Most of us spend decades working and dreaming of a day when we can retire. But when we finally arrive at our post-work destination, it’s not unusual to find ourselves in a world of surprises.
Knowing what to expect in advance can help you prepare for — and adjust to — life in your golden years. The following are some key things no one tells you about before you retire.
Housing will remain your biggest expense
Many retirees dream of paying off their mortgage so they will be free to spend money on travel and other activities. But the reality is that housing likely will remain the biggest expense in your budget for as long as you live.
Retirees in four separate age cohorts all said they spent more money on housing than anything else, according to research from the Employee Benefit Research Institute.
Some of this spending pain may be self-inflicted. A Merrill Lynch Retirement Study in partnership with Age Wave surveyed 3,000 retirees and found that 30% of those who moved during retirement purchased a larger — and presumably, more expensive — home than their previous digs.
Work will not end — it will simply change
You will probably work in retirement — and not just because you have to. More than 70% of people say they want to work during retirement, according to the findings of “Work in Retirement: Myths and Motivations,” another joint study by Merrill Lynch and Age Wave.
As you age, chances are good that the nature of work will change, though. The study found that 3 in 5 retirees plan to launch a new line of work that differs from what they have done in the past. Working retirees also are three times more likely than pre-retirees to own their own business.
If you’ve never volunteered before, you won’t start in retirement
About 90% of Americans say they would like to do volunteer service for someone or some cause that needs their help. But just 25% actually do so, according to the Stanford Center on Longevity.
When asked why they don’t follow through on the wish to help, Americans most commonly cite a lack of free time. Yet, retirees — with plenty of time on their hands — do not volunteer at rates that are any higher than those of workers.

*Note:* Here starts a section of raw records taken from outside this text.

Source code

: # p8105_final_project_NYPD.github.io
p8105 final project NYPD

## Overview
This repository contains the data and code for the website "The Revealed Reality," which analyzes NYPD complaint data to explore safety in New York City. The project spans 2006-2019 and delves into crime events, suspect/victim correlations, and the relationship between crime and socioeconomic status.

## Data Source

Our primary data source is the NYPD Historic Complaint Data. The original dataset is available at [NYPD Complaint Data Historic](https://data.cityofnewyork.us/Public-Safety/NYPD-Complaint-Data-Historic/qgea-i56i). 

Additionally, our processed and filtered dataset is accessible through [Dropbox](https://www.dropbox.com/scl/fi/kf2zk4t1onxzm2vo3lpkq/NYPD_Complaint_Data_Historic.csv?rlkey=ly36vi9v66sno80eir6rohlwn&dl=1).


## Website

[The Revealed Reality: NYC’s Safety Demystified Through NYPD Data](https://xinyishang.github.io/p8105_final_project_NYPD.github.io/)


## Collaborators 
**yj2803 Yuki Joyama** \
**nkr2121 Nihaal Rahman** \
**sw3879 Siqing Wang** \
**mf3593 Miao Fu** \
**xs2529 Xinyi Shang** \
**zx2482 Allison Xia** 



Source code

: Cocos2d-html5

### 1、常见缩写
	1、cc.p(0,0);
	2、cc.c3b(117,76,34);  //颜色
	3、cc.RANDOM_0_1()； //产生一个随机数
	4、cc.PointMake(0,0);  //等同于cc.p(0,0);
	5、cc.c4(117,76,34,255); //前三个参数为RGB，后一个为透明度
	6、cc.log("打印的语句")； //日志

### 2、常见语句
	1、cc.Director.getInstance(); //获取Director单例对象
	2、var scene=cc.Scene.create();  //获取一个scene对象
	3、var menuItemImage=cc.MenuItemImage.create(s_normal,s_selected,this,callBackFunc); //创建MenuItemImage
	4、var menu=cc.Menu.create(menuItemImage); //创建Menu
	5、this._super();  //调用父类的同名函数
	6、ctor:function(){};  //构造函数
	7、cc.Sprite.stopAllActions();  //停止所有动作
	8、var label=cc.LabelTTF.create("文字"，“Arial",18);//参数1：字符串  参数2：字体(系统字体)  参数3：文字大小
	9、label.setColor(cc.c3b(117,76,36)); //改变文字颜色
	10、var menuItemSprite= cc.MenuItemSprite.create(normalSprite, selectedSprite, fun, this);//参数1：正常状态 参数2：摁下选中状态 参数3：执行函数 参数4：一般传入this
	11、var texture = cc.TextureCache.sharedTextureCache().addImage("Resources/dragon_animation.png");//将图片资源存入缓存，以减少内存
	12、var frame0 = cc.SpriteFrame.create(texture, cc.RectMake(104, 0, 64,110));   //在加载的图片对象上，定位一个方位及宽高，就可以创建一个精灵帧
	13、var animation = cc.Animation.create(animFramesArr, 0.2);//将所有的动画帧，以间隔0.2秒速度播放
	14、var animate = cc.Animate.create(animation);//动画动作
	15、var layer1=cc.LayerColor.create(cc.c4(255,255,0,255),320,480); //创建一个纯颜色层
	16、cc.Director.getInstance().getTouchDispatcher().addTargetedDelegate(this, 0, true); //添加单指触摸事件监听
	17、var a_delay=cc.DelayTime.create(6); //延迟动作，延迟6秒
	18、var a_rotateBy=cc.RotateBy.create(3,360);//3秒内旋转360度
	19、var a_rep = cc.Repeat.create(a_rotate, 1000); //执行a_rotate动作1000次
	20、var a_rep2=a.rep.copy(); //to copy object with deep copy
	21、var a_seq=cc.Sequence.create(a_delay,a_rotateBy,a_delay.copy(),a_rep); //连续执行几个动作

And among people who did not volunteer during their working years, just one-third finally begin volunteering during retirement.
Retirement can be especially lonely for single men
In some ways, retirement is more challenging for women. Because they live longer than men, they will have to stretch the funds from their nest eggs over a longer period. To make matters worse, women generally start with less in retirement savings than men do.
But women who are single have one big advantage over their male counterparts: They are less likely to be lonely.
Just 48% of retired men who live alone say they are very satisfied with the number of friends they have, according to an analysis of Pew Research Center survey findings.
However, a robust 71% of women who live alone are satisfied with the number of friends they have.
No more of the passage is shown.